▸ Exercise aim:
If a line below includes the string "Step", copy it.

Source texts of formatted documents:

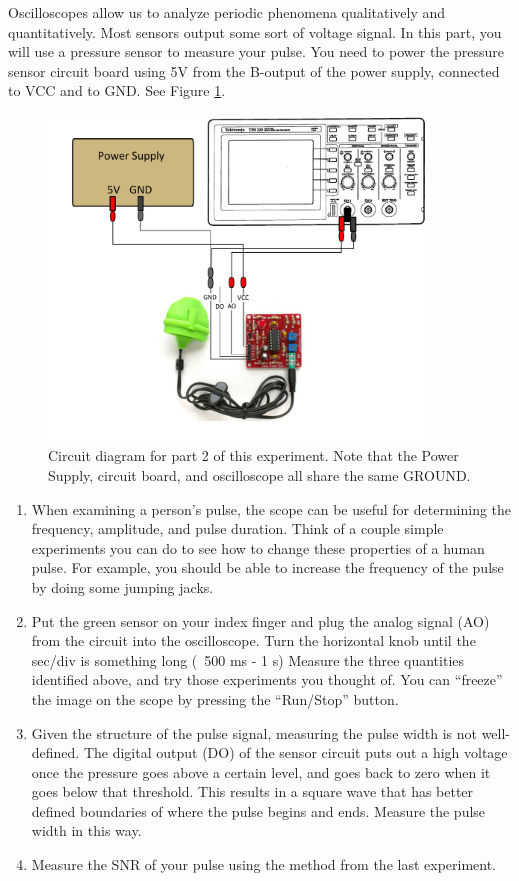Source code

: Oscilloscopes allow us to analyze periodic phenomena qualitatively and quantitatively. Most sensors output some sort of voltage signal. In this part, you will use a pressure sensor to measure your pulse. You need to power the pressure sensor circuit board using 5V from the B-output of the power supply, connected to VCC and to GND. See Figure \ref{fig:part2}.

\begin{figure}[h!]
        \centering
            \includegraphics[width=0.9\textwidth]{./Exp1-10/pic/part2.pdf}
        \caption{Circuit diagram for part 2 of this experiment. Note that the Power Supply, circuit board, and oscilloscope all share the same GROUND.}
        \label{fig:part2}
\end{figure}

\begin{enumerate}
\item When examining a person's pulse, the scope can be useful for determining the frequency, amplitude, and pulse duration. Think of a couple simple experiments you can do to see how to change these properties of a human pulse. For example, you should be able to increase the frequency of the pulse by doing some jumping jacks.

\item Put the green sensor on your index finger and plug the analog signal (AO) from the circuit into the oscilloscope. Turn the horizontal knob until the sec/div is something long (~500 ms - 1 s) Measure the three quantities identified above, and try those experiments you thought of. You can ``freeze'' the image on the scope by pressing the ``Run/Stop'' button.

\item Given the structure of the pulse signal, measuring the pulse width is not well-defined. The digital output (DO) of the sensor circuit puts out a high voltage once the pressure goes above a certain level, and goes back to zero when it goes below that threshold. This results in a square wave that has better defined boundaries of where the pulse begins and ends. Measure the pulse width in this way.

\item Measure the SNR of your pulse using the method from the last experiment.
\end{enumerate}

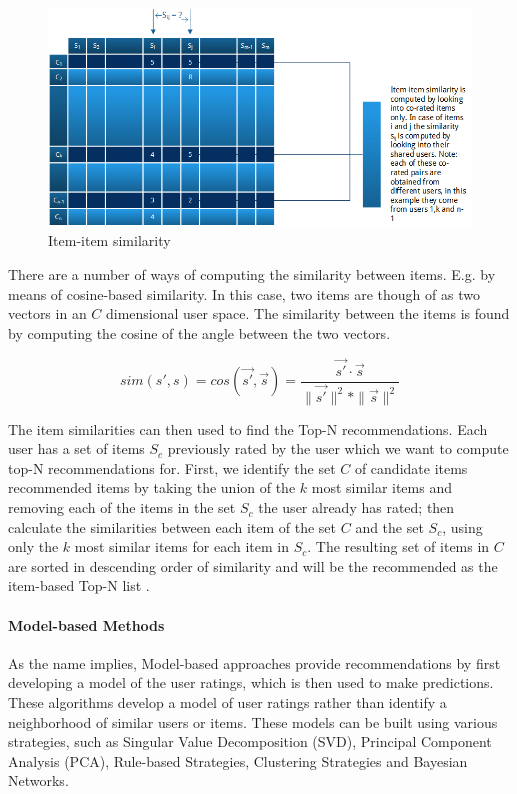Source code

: \begin{figure}[H]
    \includegraphics[width=5in]{image/itemsim.png}
    \centering
    \caption[Item-item similarity]{Item-item similarity}
    \label{figure:itemsim}
\end{figure}

There are a number of ways of computing the similarity between items. E.g. by
means of cosine-based similarity. In this case, two items are though of as two
vectors in an $C$ dimensional user space. The similarity between the items is
found by computing the cosine of the angle between the two vectors.

\begin{equation}
sim(s',s) = cos(\vec{s'},\vec{s}) = \frac{\vec{s'} \cdot \vec{s}}{\|\vec{s'}\|^{2} * \|\vec{s}\|^{2}}
\end{equation}

The item similarities can then used to find the Top-N recommendations. Each
user has a set of items $S_{c}$ previously rated by the user which we want to
compute top-N recommendations for. First, we identify the set $C$ of candidate
items recommended items by taking the union of the $k$ most similar items and
removing each of the items in the set $S_{c}$ the user already has rated; then
calculate the similarities between each item of the set $C$ and the set
$S_{c}$, using only the $k$ most similar items for each item in $S_{c}$. The
resulting set of items in $C$ are sorted in descending order of similarity and
will be the recommended as the item-based Top-N list \cite{Karypis2001}.

\paragraph{Model-based Methods}

As the name implies, Model-based approaches provide recommendations by first
developing a model of the user ratings, which is then used to make predictions.
These algorithms develop a model of user ratings rather than identify a
neighborhood of similar users or items. These models can be built using various
strategies, such as Singular Value Decomposition (SVD), Principal Component
Analysis (PCA), Rule-based Strategies, Clustering Strategies and Bayesian
Networks.

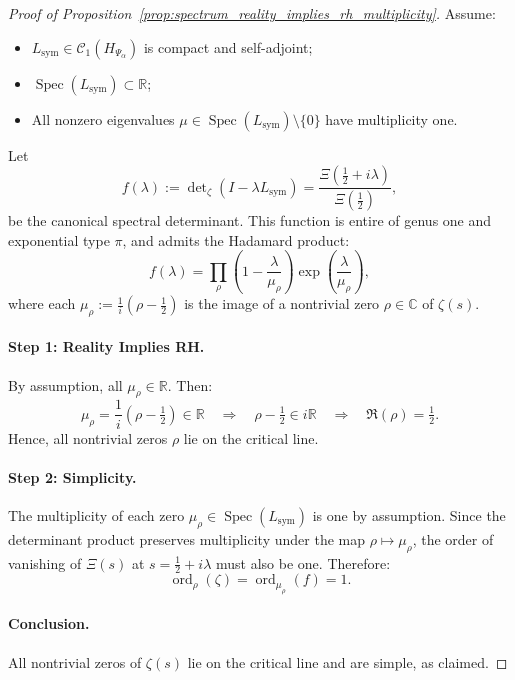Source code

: \begin{proof}[Proof of Proposition~\ref{prop:spectrum_reality_implies_rh_multiplicity}]
Assume:
\begin{itemize}
  \item \( L_{\mathrm{sym}} \in \mathcal{C}_1(H_{\Psi_\alpha}) \) is compact and self-adjoint;
  \item \( \operatorname{Spec}(L_{\mathrm{sym}}) \subset \mathbb{R} \);
  \item All nonzero eigenvalues \( \mu \in \operatorname{Spec}(L_{\mathrm{sym}}) \setminus \{0\} \) have multiplicity one.
\end{itemize}

Let
\[
f(\lambda) := \det\nolimits_\zeta(I - \lambda L_{\mathrm{sym}}) = \frac{\Xi\left(\tfrac{1}{2} + i\lambda\right)}{\Xi\left(\tfrac{1}{2}\right)},
\]
be the canonical spectral determinant. This function is entire of genus one and exponential type \( \pi \), and admits the Hadamard product:
\[
f(\lambda) = \prod_{\rho} \left(1 - \frac{\lambda}{\mu_\rho}\right) \exp\left( \frac{\lambda}{\mu_\rho} \right),
\]
where each \( \mu_\rho := \frac{1}{i}(\rho - \tfrac{1}{2}) \) is the image of a nontrivial zero \( \rho \in \mathbb{C} \) of \( \zeta(s) \).

\paragraph{Step 1: Reality Implies RH.}
By assumption, all \( \mu_\rho \in \mathbb{R} \). Then:
\[
\mu_\rho = \frac{1}{i}(\rho - \tfrac{1}{2}) \in \mathbb{R} \quad \Longrightarrow \quad \rho - \tfrac{1}{2} \in i\mathbb{R} \quad \Longrightarrow \quad \Re(\rho) = \tfrac{1}{2}.
\]
Hence, all nontrivial zeros \( \rho \) lie on the critical line.

\paragraph{Step 2: Simplicity.}
The multiplicity of each zero \( \mu_\rho \in \operatorname{Spec}(L_{\mathrm{sym}}) \) is one by assumption. Since the determinant product preserves multiplicity under the map \( \rho \mapsto \mu_\rho \), the order of vanishing of \( \Xi(s) \) at \( s = \tfrac{1}{2} + i\lambda \) must also be one. Therefore:
\[
\operatorname{ord}_\rho(\zeta) = \operatorname{ord}_{\mu_\rho}(f) = 1.
\]

\paragraph{Conclusion.}
All nontrivial zeros of \( \zeta(s) \) lie on the critical line and are simple, as claimed.
\end{proof}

▸ Answer below:
\paragraph{Step 1: Reality Implies RH.}
\paragraph{Step 2: Simplicity.}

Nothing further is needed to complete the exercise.